The kids have such a way of turning into boulders. When it's toothbrush time,
our normally easygoing Brandy will hide so that Louie has to go nudge her
tuchas with the business end of a hockey stick and he says it feels like
poking a rock. And when did she get so heavy? Brandy isn't exactly a skinny
princess at 15 pounds, but it takes God and Congress to move her when she's
not in the mood.
And our light, lithe Roxie once pulled down 4 pai8rs of jeans of her "bed"

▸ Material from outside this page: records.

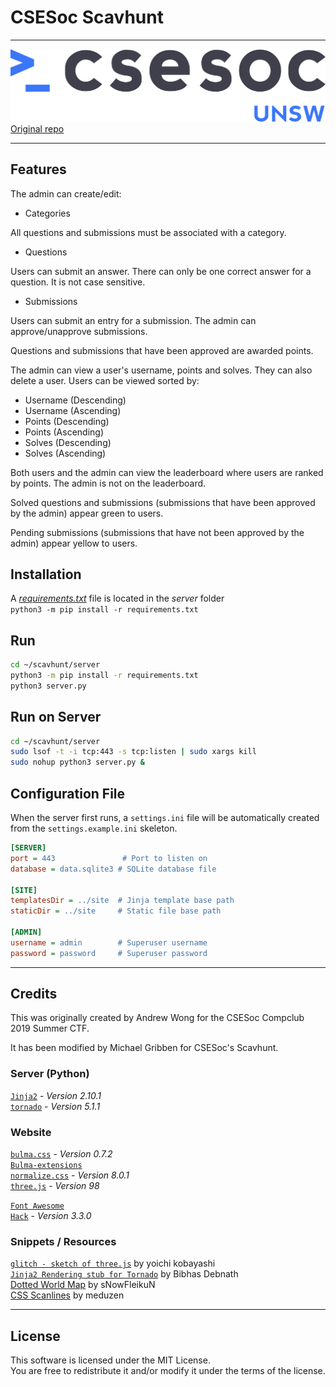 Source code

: # CSESoc Scavhunt
---

![UNSW CSESoc Logo](site/assets/img/csesocgreyblue.png)
[Original repo](https://github.com/featherbear/UNSW-CompClub2019Summer-CTF)

---
## Features
The admin can create/edit:
- Categories

All questions and submissions must be associated with a category.

- Questions

Users can submit an answer. There can only be one correct answer for a question. It is not case sensitive.

- Submissions

Users can submit an entry for a submission. The admin can approve/unapprove submissions.

Questions and submissions that have been approved are awarded points.

The admin can view a user's username, points and solves. They can also delete a user.
Users can be viewed sorted by:
- Username (Descending)
- Username (Ascending)
- Points (Descending)
- Points (Ascending)
- Solves (Descending)
- Solves (Ascending)

Both users and the admin can view the leaderboard where users are ranked by points. The admin is not on the leaderboard.

Solved questions and submissions (submissions that have been approved by the admin) appear green to users.

Pending submissions (submissions that have not been approved by the admin) appear yellow to users.

## Installation
A [_requirements.txt_](server/requirements.txt) file is located in the _server_ folder  
`python3 -m pip install -r requirements.txt`

## Run
```bash
cd ~/scavhunt/server
python3 -m pip install -r requirements.txt
python3 server.py
```

## Run on Server
```bash
cd ~/scavhunt/server
sudo lsof -t -i tcp:443 -s tcp:listen | sudo xargs kill
sudo nohup python3 server.py &
```

## Configuration File
When the server first runs, a `settings.ini` file will be automatically created from the `settings.example.ini` skeleton.

```ini
[SERVER]
port = 443               # Port to listen on
database = data.sqlite3 # SQLite database file 

[SITE]
templatesDir = ../site  # Jinja template base path
staticDir = ../site     # Static file base path

[ADMIN]
username = admin        # Superuser username
password = password     # Superuser password
```

---
## Credits

This was originally created by Andrew Wong for the CSESoc Compclub 2019 Summer CTF.

It has been modified by Michael Gribben for CSESoc's Scavhunt.

### Server (Python)
[`Jinja2`](http://jinja.pocoo.org) - _Version 2.10.1_  
[`tornado`](//www.tornadoweb.org) - _Version 5.1.1_

### Website
[`bulma.css`](//bulma.io) - _Version 0.7.2_  
[`Bulma-extensions`](//wikiki.github.io)  
[`normalize.css`](//necolas.github.io/normalize.css) - _Version 8.0.1_  
[`three.js`](//threejs.org) - _Version 98_  

[`Font Awesome`](//fontawesome.com)  
[`Hack`](//sourcefoundry.org/hack) - _Version 3.3.0_  

### Snippets / Resources
[`glitch - sketch of three.js`](//ykob.github.io/sketch-threejs/sketch/glitch.html) by yoichi kobayashi  
[`Jinja2 Rendering stub for Tornado`](https://bibhasdn.com/blog/using-jinja2-as-the-template-engine-for-tornado-web-framework/) by Bibhas Debnath  
[Dotted World Map](//www.deviantart.com/snowfleikun/art/Dots-world-map-179891314) by sNowFleikuN  
[CSS Scanlines](//codepen.io/meduzen/pen/zxbwRV) by meduzen  

---
## License
This software is licensed under the MIT License.  
You are free to redistribute it and/or modify it under the terms of the license.  
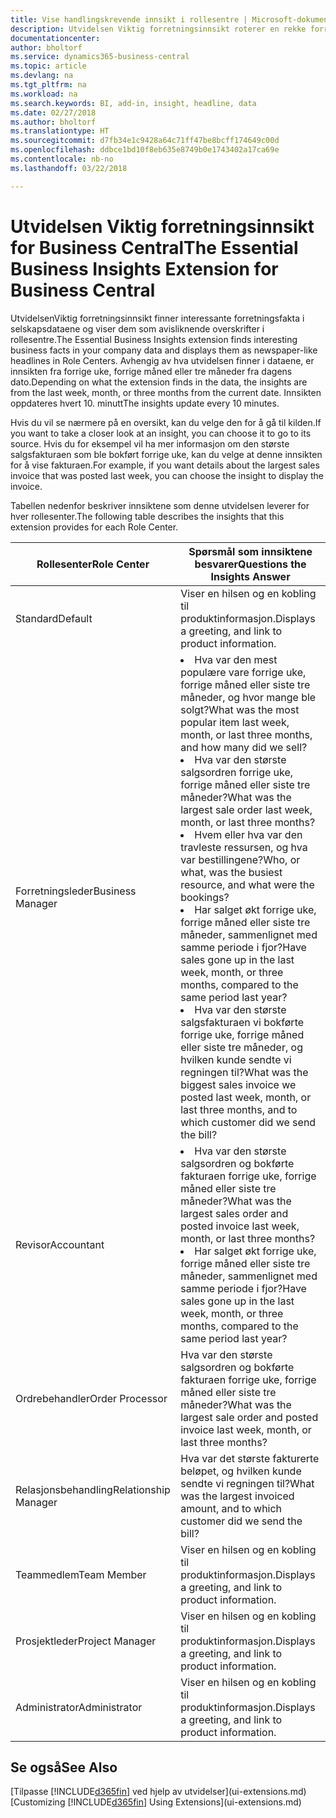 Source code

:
 ```yaml
---
title: Vise handlingskrevende innsikt i rollesentre | Microsoft-dokumentasjon
description: Utvidelsen Viktig forretningsinnsikt roterer en rekke forretningsinnsikt i rollesentre.
documentationcenter: 
author: bholtorf
ms.service: dynamics365-business-central
ms.topic: article
ms.devlang: na
ms.tgt_pltfrm: na
ms.workload: na
ms.search.keywords: BI, add-in, insight, headline, data
ms.date: 02/27/2018
ms.author: bholtorf
ms.translationtype: HT
ms.sourcegitcommit: d7fb34e1c9428a64c71ff47be8bcff174649c00d
ms.openlocfilehash: ddbce1bd10f8eb635e8749b0e1743402a17ca69e
ms.contentlocale: nb-no
ms.lasthandoff: 03/22/2018

---
```


# <a name="the-essential-business-insights-extension-for-business-central"></a><span data-ttu-id="7e112-103">Utvidelsen Viktig forretningsinnsikt for Business Central</span><span class="sxs-lookup"><span data-stu-id="7e112-103">The Essential Business Insights Extension for Business Central</span></span>
<span data-ttu-id="7e112-104">UtvidelsenViktig forretningsinnsikt finner interessante forretningsfakta i selskapsdataene og viser dem som avisliknende overskrifter i rollesentre.</span><span class="sxs-lookup"><span data-stu-id="7e112-104">The Essential Business Insights extension finds interesting business facts in your company data and displays them as newspaper-like headlines in Role Centers.</span></span> <span data-ttu-id="7e112-105">Avhengig av hva utvidelsen finner i dataene, er innsikten fra forrige uke, forrige måned eller tre måneder fra dagens dato.</span><span class="sxs-lookup"><span data-stu-id="7e112-105">Depending on what the extension finds in the data, the insights are from the last week, month, or three months from the current date.</span></span> <span data-ttu-id="7e112-106">Innsikten oppdateres hvert 10. minutt</span><span class="sxs-lookup"><span data-stu-id="7e112-106">The insights update every 10 minutes.</span></span>  

<span data-ttu-id="7e112-107">Hvis du vil se nærmere på en oversikt, kan du velge den for å gå til kilden.</span><span class="sxs-lookup"><span data-stu-id="7e112-107">If you want to take a closer look at an insight, you can choose it to go to its source.</span></span> <span data-ttu-id="7e112-108">Hvis du for eksempel vil ha mer informasjon om den største salgsfakturaen som ble bokført forrige uke, kan du velge at denne innsikten for å vise fakturaen.</span><span class="sxs-lookup"><span data-stu-id="7e112-108">For example, if you want details about the largest sales invoice that was posted last week, you can choose the insight to display the invoice.</span></span>

<span data-ttu-id="7e112-109">Tabellen nedenfor beskriver innsiktene som denne utvidelsen leverer for hver rollesenter.</span><span class="sxs-lookup"><span data-stu-id="7e112-109">The following table describes the insights that this extension provides for each Role Center.</span></span>

|<span data-ttu-id="7e112-110">Rollesenter</span><span class="sxs-lookup"><span data-stu-id="7e112-110">Role Center</span></span>|<span data-ttu-id="7e112-111">Spørsmål som innsiktene besvarer</span><span class="sxs-lookup"><span data-stu-id="7e112-111">Questions the Insights Answer</span></span>|
|----|-----|
|<span data-ttu-id="7e112-112">Standard</span><span class="sxs-lookup"><span data-stu-id="7e112-112">Default</span></span>|<span data-ttu-id="7e112-113">Viser en hilsen og en kobling til produktinformasjon.</span><span class="sxs-lookup"><span data-stu-id="7e112-113">Displays a greeting, and link to product information.</span></span>|
|<span data-ttu-id="7e112-114">Forretningsleder</span><span class="sxs-lookup"><span data-stu-id="7e112-114">Business Manager</span></span>|<li> <span data-ttu-id="7e112-115">Hva var den mest populære vare forrige uke, forrige måned eller siste tre måneder, og hvor mange ble solgt?</span><span class="sxs-lookup"><span data-stu-id="7e112-115">What was the most popular item last week, month, or last three months, and how many did we sell?</span></span><br><li> <span data-ttu-id="7e112-116">Hva var den største salgsordren forrige uke, forrige måned eller siste tre måneder?</span><span class="sxs-lookup"><span data-stu-id="7e112-116">What was the largest sale order last week, month, or last three months?</span></span><br><li> <span data-ttu-id="7e112-117">Hvem eller hva var den travleste ressursen, og hva var bestillingene?</span><span class="sxs-lookup"><span data-stu-id="7e112-117">Who, or what, was the busiest resource, and what were the bookings?</span></span><br><li> <span data-ttu-id="7e112-118">Har salget økt forrige uke, forrige måned eller siste tre måneder, sammenlignet med samme periode i fjor?</span><span class="sxs-lookup"><span data-stu-id="7e112-118">Have sales gone up in the last week, month, or three months, compared to the same period last year?</span></span><br><li> <span data-ttu-id="7e112-119">Hva var den største salgsfakturaen vi bokførte forrige uke, forrige måned eller siste tre måneder, og hvilken kunde sendte vi regningen til?</span><span class="sxs-lookup"><span data-stu-id="7e112-119">What was the biggest sales invoice we posted last week, month, or last three months, and to which customer did we send the bill?</span></span></li> |
|<span data-ttu-id="7e112-120">Revisor</span><span class="sxs-lookup"><span data-stu-id="7e112-120">Accountant</span></span>|<li> <span data-ttu-id="7e112-121">Hva var den største salgsordren og bokførte fakturaen forrige uke, forrige måned eller siste tre måneder?</span><span class="sxs-lookup"><span data-stu-id="7e112-121">What was the largest sales order and posted invoice last week, month, or last three months?</span></span><br><li> <span data-ttu-id="7e112-122">Har salget økt forrige uke, forrige måned eller siste tre måneder, sammenlignet med samme periode i fjor?</span><span class="sxs-lookup"><span data-stu-id="7e112-122">Have sales gone up in the last week, month, or three months, compared to the same period last year?</span></span> |
|<span data-ttu-id="7e112-123">Ordrebehandler</span><span class="sxs-lookup"><span data-stu-id="7e112-123">Order Processor</span></span>| <span data-ttu-id="7e112-124">Hva var den største salgsordren og bokførte fakturaen forrige uke, forrige måned eller siste tre måneder?</span><span class="sxs-lookup"><span data-stu-id="7e112-124">What was the largest sale order and posted invoice last week, month, or last three months?</span></span>|
|<span data-ttu-id="7e112-125">Relasjonsbehandling</span><span class="sxs-lookup"><span data-stu-id="7e112-125">Relationship Manager</span></span>| <span data-ttu-id="7e112-126">Hva var det største fakturerte beløpet, og hvilken kunde sendte vi regningen til?</span><span class="sxs-lookup"><span data-stu-id="7e112-126">What was the largest invoiced amount, and to which customer did we send the bill?</span></span>|
|<span data-ttu-id="7e112-127">Teammedlem</span><span class="sxs-lookup"><span data-stu-id="7e112-127">Team Member</span></span>| <span data-ttu-id="7e112-128">Viser en hilsen og en kobling til produktinformasjon.</span><span class="sxs-lookup"><span data-stu-id="7e112-128">Displays a greeting, and link to product information.</span></span>|
|<span data-ttu-id="7e112-129">Prosjektleder</span><span class="sxs-lookup"><span data-stu-id="7e112-129">Project Manager</span></span>| <span data-ttu-id="7e112-130">Viser en hilsen og en kobling til produktinformasjon.</span><span class="sxs-lookup"><span data-stu-id="7e112-130">Displays a greeting, and link to product information.</span></span>|
|<span data-ttu-id="7e112-131">Administrator</span><span class="sxs-lookup"><span data-stu-id="7e112-131">Administrator</span></span>| <span data-ttu-id="7e112-132">Viser en hilsen og en kobling til produktinformasjon.</span><span class="sxs-lookup"><span data-stu-id="7e112-132">Displays a greeting, and link to product information.</span></span>|

## <a name="see-also"></a><span data-ttu-id="7e112-133">Se også</span><span class="sxs-lookup"><span data-stu-id="7e112-133">See Also</span></span>
<span data-ttu-id="7e112-134">[Tilpasse [!INCLUDE[d365fin](includes/d365fin_md.md)] ved hjelp av utvidelser](ui-extensions.md)</span><span class="sxs-lookup"><span data-stu-id="7e112-134">[Customizing [!INCLUDE[d365fin](includes/d365fin_md.md)] Using Extensions](ui-extensions.md)</span></span>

when we went to brush her. Roxie LaLanne, Roxie Weismuller. She has beaten
the snot out me several times, and I have deep respect for her.

Blessed be,
Baha

>I am constantly amazed by the way kitties seem to defy the laws of physics.
>
[quoted text clipped - 12 lines]
>I swear that she has the ability to transform herself from a lightweight
>puff of kitty fur into a 30 or 40 pound bundle of kitty muscle.